── GIVEN DATA

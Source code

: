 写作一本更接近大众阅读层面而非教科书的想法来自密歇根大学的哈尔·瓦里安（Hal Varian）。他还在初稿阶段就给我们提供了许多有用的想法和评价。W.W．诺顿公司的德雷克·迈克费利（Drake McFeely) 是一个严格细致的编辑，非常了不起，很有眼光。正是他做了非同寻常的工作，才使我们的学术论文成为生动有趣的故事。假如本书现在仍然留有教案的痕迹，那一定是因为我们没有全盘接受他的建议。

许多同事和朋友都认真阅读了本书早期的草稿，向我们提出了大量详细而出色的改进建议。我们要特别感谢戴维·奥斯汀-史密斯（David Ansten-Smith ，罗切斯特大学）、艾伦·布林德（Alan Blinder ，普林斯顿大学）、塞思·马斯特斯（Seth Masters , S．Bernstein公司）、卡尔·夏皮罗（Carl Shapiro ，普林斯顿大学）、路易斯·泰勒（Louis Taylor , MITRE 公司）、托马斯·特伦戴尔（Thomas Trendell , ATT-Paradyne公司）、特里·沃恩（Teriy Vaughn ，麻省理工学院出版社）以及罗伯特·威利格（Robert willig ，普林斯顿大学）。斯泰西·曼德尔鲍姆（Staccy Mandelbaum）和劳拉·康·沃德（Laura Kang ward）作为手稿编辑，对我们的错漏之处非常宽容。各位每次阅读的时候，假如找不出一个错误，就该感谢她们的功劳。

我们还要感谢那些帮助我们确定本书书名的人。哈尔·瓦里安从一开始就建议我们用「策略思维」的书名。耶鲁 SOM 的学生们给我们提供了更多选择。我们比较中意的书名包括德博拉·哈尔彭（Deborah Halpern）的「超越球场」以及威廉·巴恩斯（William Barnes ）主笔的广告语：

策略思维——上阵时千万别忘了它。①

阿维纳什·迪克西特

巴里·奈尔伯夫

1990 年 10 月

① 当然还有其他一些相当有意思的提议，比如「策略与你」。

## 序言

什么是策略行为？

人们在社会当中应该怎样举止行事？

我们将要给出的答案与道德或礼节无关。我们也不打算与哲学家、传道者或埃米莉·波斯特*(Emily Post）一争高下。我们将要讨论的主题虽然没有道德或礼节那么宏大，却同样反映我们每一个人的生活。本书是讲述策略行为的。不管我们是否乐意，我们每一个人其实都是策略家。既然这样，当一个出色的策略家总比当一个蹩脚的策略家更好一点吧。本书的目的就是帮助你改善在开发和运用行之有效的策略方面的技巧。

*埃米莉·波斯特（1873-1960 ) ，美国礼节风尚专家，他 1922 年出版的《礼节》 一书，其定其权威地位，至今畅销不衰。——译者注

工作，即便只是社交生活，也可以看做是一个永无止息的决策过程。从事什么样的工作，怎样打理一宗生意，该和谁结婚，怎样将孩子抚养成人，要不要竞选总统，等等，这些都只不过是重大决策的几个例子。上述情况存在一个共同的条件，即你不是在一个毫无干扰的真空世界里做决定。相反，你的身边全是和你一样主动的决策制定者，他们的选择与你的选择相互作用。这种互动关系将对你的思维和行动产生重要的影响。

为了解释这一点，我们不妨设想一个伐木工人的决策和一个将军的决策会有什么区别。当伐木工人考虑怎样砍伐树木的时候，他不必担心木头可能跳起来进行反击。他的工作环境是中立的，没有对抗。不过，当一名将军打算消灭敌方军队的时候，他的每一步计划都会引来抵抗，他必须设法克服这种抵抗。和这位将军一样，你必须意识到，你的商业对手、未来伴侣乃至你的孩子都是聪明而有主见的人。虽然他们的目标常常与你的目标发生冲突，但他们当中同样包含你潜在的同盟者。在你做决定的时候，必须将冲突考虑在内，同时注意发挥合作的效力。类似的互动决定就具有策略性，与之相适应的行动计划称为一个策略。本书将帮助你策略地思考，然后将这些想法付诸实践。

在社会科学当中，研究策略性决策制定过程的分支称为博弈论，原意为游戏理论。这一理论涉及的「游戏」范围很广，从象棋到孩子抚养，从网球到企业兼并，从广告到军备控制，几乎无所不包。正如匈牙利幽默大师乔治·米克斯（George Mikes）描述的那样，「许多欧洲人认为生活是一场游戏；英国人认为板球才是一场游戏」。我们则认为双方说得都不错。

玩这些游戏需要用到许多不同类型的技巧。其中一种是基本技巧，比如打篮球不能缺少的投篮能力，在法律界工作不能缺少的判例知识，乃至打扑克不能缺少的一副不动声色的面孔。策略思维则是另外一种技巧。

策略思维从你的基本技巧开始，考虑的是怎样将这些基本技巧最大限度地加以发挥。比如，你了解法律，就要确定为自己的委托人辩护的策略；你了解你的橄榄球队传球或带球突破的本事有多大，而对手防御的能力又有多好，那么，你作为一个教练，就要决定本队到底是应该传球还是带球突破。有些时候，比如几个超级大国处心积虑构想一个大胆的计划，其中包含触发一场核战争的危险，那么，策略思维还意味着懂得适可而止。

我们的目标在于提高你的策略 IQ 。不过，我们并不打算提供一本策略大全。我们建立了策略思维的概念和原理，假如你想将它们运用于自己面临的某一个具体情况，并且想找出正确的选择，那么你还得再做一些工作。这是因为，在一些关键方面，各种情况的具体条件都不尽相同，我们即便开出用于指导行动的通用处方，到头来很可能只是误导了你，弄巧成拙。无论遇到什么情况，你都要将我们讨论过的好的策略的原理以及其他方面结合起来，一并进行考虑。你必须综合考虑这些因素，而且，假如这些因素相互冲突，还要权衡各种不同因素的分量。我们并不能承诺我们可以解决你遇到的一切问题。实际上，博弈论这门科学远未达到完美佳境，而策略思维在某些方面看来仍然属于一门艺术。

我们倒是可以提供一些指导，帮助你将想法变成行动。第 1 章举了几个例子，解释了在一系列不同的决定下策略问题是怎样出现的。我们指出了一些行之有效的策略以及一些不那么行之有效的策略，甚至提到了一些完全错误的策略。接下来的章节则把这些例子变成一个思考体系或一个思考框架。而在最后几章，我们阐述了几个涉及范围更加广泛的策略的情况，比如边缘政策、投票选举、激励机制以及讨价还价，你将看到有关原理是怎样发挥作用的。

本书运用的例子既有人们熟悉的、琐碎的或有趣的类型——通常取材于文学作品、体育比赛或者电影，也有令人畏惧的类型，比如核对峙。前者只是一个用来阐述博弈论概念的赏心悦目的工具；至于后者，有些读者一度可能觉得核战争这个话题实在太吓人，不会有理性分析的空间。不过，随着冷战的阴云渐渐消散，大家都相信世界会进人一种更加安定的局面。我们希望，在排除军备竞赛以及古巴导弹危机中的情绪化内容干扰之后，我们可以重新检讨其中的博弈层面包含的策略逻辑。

────

TASK ITEM: Nothing in the records should change when you repeat them all.

RESPONSE:
Source code

: 写作一本更接近大众阅读层面而非教科书的想法来自密歇根大学的哈尔·瓦里安（Hal Varian）。他还在初稿阶段就给我们提供了许多有用的想法和评价。W.W．诺顿公司的德雷克·迈克费利（Drake McFeely) 是一个严格细致的编辑，非常了不起，很有眼光。正是他做了非同寻常的工作，才使我们的学术论文成为生动有趣的故事。假如本书现在仍然留有教案的痕迹，那一定是因为我们没有全盘接受他的建议。

许多同事和朋友都认真阅读了本书早期的草稿，向我们提出了大量详细而出色的改进建议。我们要特别感谢戴维·奥斯汀-史密斯（David Ansten-Smith ，罗切斯特大学）、艾伦·布林德（Alan Blinder ，普林斯顿大学）、塞思·马斯特斯（Seth Masters , S．Bernstein公司）、卡尔·夏皮罗（Carl Shapiro ，普林斯顿大学）、路易斯·泰勒（Louis Taylor , MITRE 公司）、托马斯·特伦戴尔（Thomas Trendell , ATT-Paradyne公司）、特里·沃恩（Teriy Vaughn ，麻省理工学院出版社）以及罗伯特·威利格（Robert willig ，普林斯顿大学）。斯泰西·曼德尔鲍姆（Staccy Mandelbaum）和劳拉·康·沃德（Laura Kang ward）作为手稿编辑，对我们的错漏之处非常宽容。各位每次阅读的时候，假如找不出一个错误，就该感谢她们的功劳。

我们还要感谢那些帮助我们确定本书书名的人。哈尔·瓦里安从一开始就建议我们用「策略思维」的书名。耶鲁 SOM 的学生们给我们提供了更多选择。我们比较中意的书名包括德博拉·哈尔彭（Deborah Halpern）的「超越球场」以及威廉·巴恩斯（William Barnes ）主笔的广告语：

策略思维——上阵时千万别忘了它。①

阿维纳什·迪克西特

巴里·奈尔伯夫

1990 年 10 月

① 当然还有其他一些相当有意思的提议，比如「策略与你」。

## 序言

什么是策略行为？

人们在社会当中应该怎样举止行事？

我们将要给出的答案与道德或礼节无关。我们也不打算与哲学家、传道者或埃米莉·波斯特*(Emily Post）一争高下。我们将要讨论的主题虽然没有道德或礼节那么宏大，却同样反映我们每一个人的生活。本书是讲述策略行为的。不管我们是否乐意，我们每一个人其实都是策略家。既然这样，当一个出色的策略家总比当一个蹩脚的策略家更好一点吧。本书的目的就是帮助你改善在开发和运用行之有效的策略方面的技巧。

*埃米莉·波斯特（1873-1960 ) ，美国礼节风尚专家，他 1922 年出版的《礼节》 一书，其定其权威地位，至今畅销不衰。——译者注

工作，即便只是社交生活，也可以看做是一个永无止息的决策过程。从事什么样的工作，怎样打理一宗生意，该和谁结婚，怎样将孩子抚养成人，要不要竞选总统，等等，这些都只不过是重大决策的几个例子。上述情况存在一个共同的条件，即你不是在一个毫无干扰的真空世界里做决定。相反，你的身边全是和你一样主动的决策制定者，他们的选择与你的选择相互作用。这种互动关系将对你的思维和行动产生重要的影响。

为了解释这一点，我们不妨设想一个伐木工人的决策和一个将军的决策会有什么区别。当伐木工人考虑怎样砍伐树木的时候，他不必担心木头可能跳起来进行反击。他的工作环境是中立的，没有对抗。不过，当一名将军打算消灭敌方军队的时候，他的每一步计划都会引来抵抗，他必须设法克服这种抵抗。和这位将军一样，你必须意识到，你的商业对手、未来伴侣乃至你的孩子都是聪明而有主见的人。虽然他们的目标常常与你的目标发生冲突，但他们当中同样包含你潜在的同盟者。在你做决定的时候，必须将冲突考虑在内，同时注意发挥合作的效力。类似的互动决定就具有策略性，与之相适应的行动计划称为一个策略。本书将帮助你策略地思考，然后将这些想法付诸实践。

在社会科学当中，研究策略性决策制定过程的分支称为博弈论，原意为游戏理论。这一理论涉及的「游戏」范围很广，从象棋到孩子抚养，从网球到企业兼并，从广告到军备控制，几乎无所不包。正如匈牙利幽默大师乔治·米克斯（George Mikes）描述的那样，「许多欧洲人认为生活是一场游戏；英国人认为板球才是一场游戏」。我们则认为双方说得都不错。

玩这些游戏需要用到许多不同类型的技巧。其中一种是基本技巧，比如打篮球不能缺少的投篮能力，在法律界工作不能缺少的判例知识，乃至打扑克不能缺少的一副不动声色的面孔。策略思维则是另外一种技巧。

策略思维从你的基本技巧开始，考虑的是怎样将这些基本技巧最大限度地加以发挥。比如，你了解法律，就要确定为自己的委托人辩护的策略；你了解你的橄榄球队传球或带球突破的本事有多大，而对手防御的能力又有多好，那么，你作为一个教练，就要决定本队到底是应该传球还是带球突破。有些时候，比如几个超级大国处心积虑构想一个大胆的计划，其中包含触发一场核战争的危险，那么，策略思维还意味着懂得适可而止。

我们的目标在于提高你的策略 IQ 。不过，我们并不打算提供一本策略大全。我们建立了策略思维的概念和原理，假如你想将它们运用于自己面临的某一个具体情况，并且想找出正确的选择，那么你还得再做一些工作。这是因为，在一些关键方面，各种情况的具体条件都不尽相同，我们即便开出用于指导行动的通用处方，到头来很可能只是误导了你，弄巧成拙。无论遇到什么情况，你都要将我们讨论过的好的策略的原理以及其他方面结合起来，一并进行考虑。你必须综合考虑这些因素，而且，假如这些因素相互冲突，还要权衡各种不同因素的分量。我们并不能承诺我们可以解决你遇到的一切问题。实际上，博弈论这门科学远未达到完美佳境，而策略思维在某些方面看来仍然属于一门艺术。

我们倒是可以提供一些指导，帮助你将想法变成行动。第 1 章举了几个例子，解释了在一系列不同的决定下策略问题是怎样出现的。我们指出了一些行之有效的策略以及一些不那么行之有效的策略，甚至提到了一些完全错误的策略。接下来的章节则把这些例子变成一个思考体系或一个思考框架。而在最后几章，我们阐述了几个涉及范围更加广泛的策略的情况，比如边缘政策、投票选举、激励机制以及讨价还价，你将看到有关原理是怎样发挥作用的。

本书运用的例子既有人们熟悉的、琐碎的或有趣的类型——通常取材于文学作品、体育比赛或者电影，也有令人畏惧的类型，比如核对峙。前者只是一个用来阐述博弈论概念的赏心悦目的工具；至于后者，有些读者一度可能觉得核战争这个话题实在太吓人，不会有理性分析的空间。不过，随着冷战的阴云渐渐消散，大家都相信世界会进人一种更加安定的局面。我们希望，在排除军备竞赛以及古巴导弹危机中的情绪化内容干扰之后，我们可以重新检讨其中的博弈层面包含的策略逻辑。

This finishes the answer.